Melbourne-based Invion Limited, a clinical-stage drug development company focused on the development of treatments for major market opportunities in inflammatory diseases including asthma, chronic bronchitis and lupus, has just announced favorable interim results from its ongoing Phase II clinical study of INV102 (nadolol) and its efficacy in assisting patients with chronic cough, or chronic obstructive pulmonary disease (COPD) to quit smoking.
The reported interim data from this double-blind placebo-controlled randomised clinical trial comes from an analysis of sputum samples obtained from patients who have reached 1) the maximum tolerated dose of INV102, likely upon their 6th visit to a research site, and 2) four weeks of the drug’s maximum tolerated dose, likely upon their 7th visit.
The researchers noted significant changes in 4 biomarkers of inflammation in participants treated with the drug, compared to those given a placebo. The noted biomarker responses among those treated are as follows:
- IL-8, a powerful chemoattractant for inflammatory cells, was stable between visits 6 and 7, with a median decrease in IL-8 levels compared to placebo which showed a median increase in IL-8 levels;
- ERK2, a biomarker for the beta arrestin pathway, showed a greater median decrease than placebo-treated patients resulting in a lower median value at visit 7 (487 v 1,910 pg/mL);
- MUC 1, a glycoprotein that lines the surface of epithelial cells in the lung, showed a modest median decrease in patients receiving nadolol and placebo; and
- Neutrophils, the white blood cells that are the hallmark of inflammation of chronic bronchitis decreased 7% (mean) versus a mean increase of 1.4% in placebo patients.

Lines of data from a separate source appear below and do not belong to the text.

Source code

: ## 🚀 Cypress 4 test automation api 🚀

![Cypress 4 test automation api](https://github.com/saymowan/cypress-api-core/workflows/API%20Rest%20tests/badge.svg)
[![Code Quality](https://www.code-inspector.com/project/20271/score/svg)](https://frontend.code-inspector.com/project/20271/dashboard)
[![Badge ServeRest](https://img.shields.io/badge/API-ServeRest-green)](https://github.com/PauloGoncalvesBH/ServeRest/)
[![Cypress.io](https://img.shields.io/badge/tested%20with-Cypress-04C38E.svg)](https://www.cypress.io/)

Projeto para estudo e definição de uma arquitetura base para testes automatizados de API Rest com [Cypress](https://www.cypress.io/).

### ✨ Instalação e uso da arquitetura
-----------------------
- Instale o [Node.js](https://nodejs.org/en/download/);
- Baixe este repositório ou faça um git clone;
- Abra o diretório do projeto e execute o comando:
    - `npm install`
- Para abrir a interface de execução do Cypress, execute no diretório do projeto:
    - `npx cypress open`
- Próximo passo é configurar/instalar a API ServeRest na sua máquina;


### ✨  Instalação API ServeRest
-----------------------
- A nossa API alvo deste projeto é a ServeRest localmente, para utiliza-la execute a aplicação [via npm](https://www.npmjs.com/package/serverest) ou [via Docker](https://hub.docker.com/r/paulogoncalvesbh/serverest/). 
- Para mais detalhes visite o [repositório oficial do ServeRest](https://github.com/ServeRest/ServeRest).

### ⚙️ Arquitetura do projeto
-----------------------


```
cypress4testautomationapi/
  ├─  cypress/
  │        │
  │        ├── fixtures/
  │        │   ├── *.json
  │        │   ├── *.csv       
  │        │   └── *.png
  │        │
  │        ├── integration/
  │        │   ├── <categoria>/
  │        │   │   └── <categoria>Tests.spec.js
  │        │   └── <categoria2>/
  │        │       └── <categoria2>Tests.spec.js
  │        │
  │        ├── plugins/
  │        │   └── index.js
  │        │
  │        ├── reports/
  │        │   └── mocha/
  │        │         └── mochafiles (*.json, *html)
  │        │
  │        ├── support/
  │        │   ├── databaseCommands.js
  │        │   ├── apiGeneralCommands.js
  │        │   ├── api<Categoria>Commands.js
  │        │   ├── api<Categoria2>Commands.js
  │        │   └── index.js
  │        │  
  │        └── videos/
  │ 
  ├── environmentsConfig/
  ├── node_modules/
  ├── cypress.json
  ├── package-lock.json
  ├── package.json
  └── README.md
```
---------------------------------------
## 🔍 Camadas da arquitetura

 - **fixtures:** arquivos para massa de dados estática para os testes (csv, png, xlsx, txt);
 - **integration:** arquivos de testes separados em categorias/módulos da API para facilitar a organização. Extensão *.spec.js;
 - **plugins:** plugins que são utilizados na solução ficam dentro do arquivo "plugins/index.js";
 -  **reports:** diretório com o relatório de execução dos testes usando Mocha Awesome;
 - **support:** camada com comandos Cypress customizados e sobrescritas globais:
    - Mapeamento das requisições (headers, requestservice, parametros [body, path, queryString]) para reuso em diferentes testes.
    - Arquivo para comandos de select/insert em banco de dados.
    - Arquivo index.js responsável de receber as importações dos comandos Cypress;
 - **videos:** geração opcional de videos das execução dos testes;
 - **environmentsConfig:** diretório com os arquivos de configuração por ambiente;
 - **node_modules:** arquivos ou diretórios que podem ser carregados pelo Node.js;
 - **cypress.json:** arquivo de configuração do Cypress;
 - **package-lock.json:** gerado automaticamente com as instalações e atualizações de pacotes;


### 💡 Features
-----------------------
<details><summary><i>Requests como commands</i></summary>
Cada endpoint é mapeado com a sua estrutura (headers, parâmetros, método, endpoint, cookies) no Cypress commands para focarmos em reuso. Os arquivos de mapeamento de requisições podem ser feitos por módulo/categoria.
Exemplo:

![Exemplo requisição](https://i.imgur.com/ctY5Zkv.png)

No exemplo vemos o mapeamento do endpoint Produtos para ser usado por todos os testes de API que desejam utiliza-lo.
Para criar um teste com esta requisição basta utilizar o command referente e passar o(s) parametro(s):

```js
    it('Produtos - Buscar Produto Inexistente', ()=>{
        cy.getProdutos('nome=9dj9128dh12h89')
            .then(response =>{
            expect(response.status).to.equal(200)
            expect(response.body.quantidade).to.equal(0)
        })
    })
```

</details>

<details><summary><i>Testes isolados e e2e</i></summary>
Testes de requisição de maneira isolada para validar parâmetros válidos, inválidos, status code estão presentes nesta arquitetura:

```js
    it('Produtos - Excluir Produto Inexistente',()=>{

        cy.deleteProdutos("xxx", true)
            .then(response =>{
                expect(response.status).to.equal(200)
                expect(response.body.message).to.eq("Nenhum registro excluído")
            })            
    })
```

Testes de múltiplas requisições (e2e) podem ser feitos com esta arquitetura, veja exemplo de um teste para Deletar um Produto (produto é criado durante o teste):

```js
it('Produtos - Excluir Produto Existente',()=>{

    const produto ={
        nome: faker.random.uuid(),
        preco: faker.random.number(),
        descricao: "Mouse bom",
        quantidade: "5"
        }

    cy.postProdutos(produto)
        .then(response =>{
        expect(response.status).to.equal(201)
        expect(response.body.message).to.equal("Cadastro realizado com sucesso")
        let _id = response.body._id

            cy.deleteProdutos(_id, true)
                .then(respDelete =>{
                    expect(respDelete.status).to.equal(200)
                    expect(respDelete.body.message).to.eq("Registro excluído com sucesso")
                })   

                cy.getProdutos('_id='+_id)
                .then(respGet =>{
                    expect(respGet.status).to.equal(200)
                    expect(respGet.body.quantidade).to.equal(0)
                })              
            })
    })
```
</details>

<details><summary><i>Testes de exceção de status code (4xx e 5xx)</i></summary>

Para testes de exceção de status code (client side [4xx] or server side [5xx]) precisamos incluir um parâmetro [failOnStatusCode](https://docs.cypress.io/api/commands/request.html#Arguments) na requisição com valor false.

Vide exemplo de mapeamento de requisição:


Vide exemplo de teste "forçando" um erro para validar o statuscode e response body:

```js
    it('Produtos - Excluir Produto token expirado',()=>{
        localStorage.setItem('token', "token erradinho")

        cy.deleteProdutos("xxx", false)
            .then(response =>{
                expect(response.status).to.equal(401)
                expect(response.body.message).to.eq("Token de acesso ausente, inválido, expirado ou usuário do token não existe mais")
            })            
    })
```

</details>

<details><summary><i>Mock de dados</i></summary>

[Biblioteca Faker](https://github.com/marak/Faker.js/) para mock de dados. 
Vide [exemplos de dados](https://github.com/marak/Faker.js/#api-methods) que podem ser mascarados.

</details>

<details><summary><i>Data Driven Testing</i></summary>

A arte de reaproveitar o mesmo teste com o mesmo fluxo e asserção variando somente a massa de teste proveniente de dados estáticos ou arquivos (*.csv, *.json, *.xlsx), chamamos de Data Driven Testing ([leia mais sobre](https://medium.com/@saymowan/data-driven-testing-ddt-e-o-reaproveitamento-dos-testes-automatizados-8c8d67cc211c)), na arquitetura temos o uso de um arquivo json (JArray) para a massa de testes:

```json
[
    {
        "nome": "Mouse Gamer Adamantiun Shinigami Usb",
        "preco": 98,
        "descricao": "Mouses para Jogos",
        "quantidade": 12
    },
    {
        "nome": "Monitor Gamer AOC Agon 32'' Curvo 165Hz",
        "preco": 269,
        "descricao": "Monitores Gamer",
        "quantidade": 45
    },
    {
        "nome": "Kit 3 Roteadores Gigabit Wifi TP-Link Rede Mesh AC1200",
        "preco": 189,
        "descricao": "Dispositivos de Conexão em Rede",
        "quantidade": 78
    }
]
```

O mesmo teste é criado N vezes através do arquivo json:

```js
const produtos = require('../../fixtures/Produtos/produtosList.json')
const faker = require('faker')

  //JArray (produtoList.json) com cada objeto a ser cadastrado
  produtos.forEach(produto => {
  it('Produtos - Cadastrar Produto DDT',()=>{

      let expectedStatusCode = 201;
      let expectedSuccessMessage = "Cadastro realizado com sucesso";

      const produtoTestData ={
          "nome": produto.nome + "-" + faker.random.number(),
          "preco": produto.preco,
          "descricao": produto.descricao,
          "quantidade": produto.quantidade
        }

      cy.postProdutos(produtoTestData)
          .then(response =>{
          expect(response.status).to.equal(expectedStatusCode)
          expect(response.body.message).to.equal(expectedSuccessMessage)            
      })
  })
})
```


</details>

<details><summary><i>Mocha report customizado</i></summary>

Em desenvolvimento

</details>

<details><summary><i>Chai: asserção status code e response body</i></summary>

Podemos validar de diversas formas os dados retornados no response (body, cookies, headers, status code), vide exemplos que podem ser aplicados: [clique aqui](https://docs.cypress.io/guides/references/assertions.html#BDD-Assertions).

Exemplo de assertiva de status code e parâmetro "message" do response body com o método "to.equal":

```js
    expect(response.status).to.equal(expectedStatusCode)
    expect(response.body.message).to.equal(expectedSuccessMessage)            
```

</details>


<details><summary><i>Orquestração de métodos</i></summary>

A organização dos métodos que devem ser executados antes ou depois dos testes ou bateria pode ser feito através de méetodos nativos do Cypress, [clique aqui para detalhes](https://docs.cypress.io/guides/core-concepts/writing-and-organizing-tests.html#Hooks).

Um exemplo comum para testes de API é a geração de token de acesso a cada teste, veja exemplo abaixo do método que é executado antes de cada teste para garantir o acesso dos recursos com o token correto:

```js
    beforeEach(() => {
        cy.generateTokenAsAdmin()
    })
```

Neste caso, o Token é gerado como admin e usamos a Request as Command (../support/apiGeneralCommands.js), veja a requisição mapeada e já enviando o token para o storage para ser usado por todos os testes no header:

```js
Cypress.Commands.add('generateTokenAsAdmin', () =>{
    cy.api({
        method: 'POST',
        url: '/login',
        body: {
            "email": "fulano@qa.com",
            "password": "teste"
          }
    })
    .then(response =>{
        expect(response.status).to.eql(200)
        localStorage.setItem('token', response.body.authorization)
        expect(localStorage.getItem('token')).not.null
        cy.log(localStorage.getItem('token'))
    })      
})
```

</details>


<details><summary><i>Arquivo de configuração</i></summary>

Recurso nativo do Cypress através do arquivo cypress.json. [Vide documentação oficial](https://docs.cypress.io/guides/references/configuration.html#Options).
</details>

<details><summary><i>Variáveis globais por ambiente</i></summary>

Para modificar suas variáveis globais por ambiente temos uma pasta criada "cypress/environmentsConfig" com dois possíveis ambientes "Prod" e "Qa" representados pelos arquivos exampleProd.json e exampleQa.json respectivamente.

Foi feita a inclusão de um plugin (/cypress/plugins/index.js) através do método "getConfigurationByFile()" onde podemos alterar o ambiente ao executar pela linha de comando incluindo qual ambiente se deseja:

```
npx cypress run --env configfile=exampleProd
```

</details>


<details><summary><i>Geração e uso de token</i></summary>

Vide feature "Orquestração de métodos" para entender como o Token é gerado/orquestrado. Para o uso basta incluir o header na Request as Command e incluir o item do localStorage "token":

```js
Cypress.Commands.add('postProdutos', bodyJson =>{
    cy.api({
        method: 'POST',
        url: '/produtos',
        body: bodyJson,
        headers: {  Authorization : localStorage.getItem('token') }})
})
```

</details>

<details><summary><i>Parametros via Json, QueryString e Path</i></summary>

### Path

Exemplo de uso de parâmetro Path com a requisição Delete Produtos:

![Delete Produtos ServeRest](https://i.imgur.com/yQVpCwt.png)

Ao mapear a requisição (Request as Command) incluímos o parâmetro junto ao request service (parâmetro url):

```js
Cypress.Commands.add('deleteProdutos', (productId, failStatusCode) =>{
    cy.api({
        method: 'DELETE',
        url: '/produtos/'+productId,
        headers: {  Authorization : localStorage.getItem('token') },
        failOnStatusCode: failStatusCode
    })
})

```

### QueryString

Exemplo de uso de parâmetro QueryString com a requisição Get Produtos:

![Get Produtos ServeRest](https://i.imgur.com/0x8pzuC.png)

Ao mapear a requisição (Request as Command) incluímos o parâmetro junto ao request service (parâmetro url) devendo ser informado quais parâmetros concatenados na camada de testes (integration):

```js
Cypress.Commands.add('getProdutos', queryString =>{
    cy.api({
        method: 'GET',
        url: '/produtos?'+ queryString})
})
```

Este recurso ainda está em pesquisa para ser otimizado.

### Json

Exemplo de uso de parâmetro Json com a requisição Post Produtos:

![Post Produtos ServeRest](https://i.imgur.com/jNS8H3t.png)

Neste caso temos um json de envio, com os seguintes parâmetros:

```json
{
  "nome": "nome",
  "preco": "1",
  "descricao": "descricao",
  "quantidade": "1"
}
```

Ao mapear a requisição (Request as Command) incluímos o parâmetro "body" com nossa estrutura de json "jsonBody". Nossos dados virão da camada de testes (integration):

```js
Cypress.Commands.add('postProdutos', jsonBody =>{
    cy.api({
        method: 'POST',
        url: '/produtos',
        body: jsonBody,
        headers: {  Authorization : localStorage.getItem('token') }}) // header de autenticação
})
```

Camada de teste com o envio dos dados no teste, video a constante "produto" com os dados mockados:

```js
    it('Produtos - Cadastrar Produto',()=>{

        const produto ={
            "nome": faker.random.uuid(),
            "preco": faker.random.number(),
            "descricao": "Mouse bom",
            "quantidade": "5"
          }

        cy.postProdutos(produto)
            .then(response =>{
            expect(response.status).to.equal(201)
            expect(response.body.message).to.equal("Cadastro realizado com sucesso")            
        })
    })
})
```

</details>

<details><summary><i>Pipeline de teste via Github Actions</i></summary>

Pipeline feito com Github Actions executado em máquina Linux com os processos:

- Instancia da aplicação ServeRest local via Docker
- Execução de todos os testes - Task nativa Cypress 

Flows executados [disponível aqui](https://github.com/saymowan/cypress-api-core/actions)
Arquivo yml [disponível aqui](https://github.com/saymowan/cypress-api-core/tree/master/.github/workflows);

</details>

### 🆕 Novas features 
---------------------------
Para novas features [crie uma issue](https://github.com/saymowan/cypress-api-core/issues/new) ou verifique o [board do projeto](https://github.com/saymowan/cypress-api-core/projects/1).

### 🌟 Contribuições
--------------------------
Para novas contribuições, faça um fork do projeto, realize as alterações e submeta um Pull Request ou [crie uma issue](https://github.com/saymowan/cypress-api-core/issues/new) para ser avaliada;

“These results are exciting to Invion and this field of research for three primary reasons,” said Dr. Mitchell Glass, the Executive VP of R&D and Chief Medical Officer. “First, we have clear and clinically meaningful separation between subjects treated with nadolol versus placebo in four areas of biomarker investigation. Second, the pattern of individual neutrophil changes from visit 6 to visit 7 indicates a response to nadolol treatment. Third, ERK1/2 is a hallmark of the beta arrestin pathway, the blockade of which is central to our hypothesis concerning the unique mechanism of action of nadolol. Analysis is ongoing of MUC5AC, the abnormal mucin which is specific to COPD, which will further inform us about airway healing.”
“We recognize that we must interpret these results with caution, given their interim nature, the sample size, and the variability that naturally occurs in sputum analysis. However the results support our hypothesis regarding the clinical, regulatory and commercial potential of INV102 (nadolol), and also provide a strong foundation to our inhaled INV102 program, which is approaching a major development milestone.”
These interim results were obtained from early laboratory analyses at Washington University, St. Louis, MO, USA under the supervision of Dr. Mario Castro, the smoking cessation trial’s lead researcher.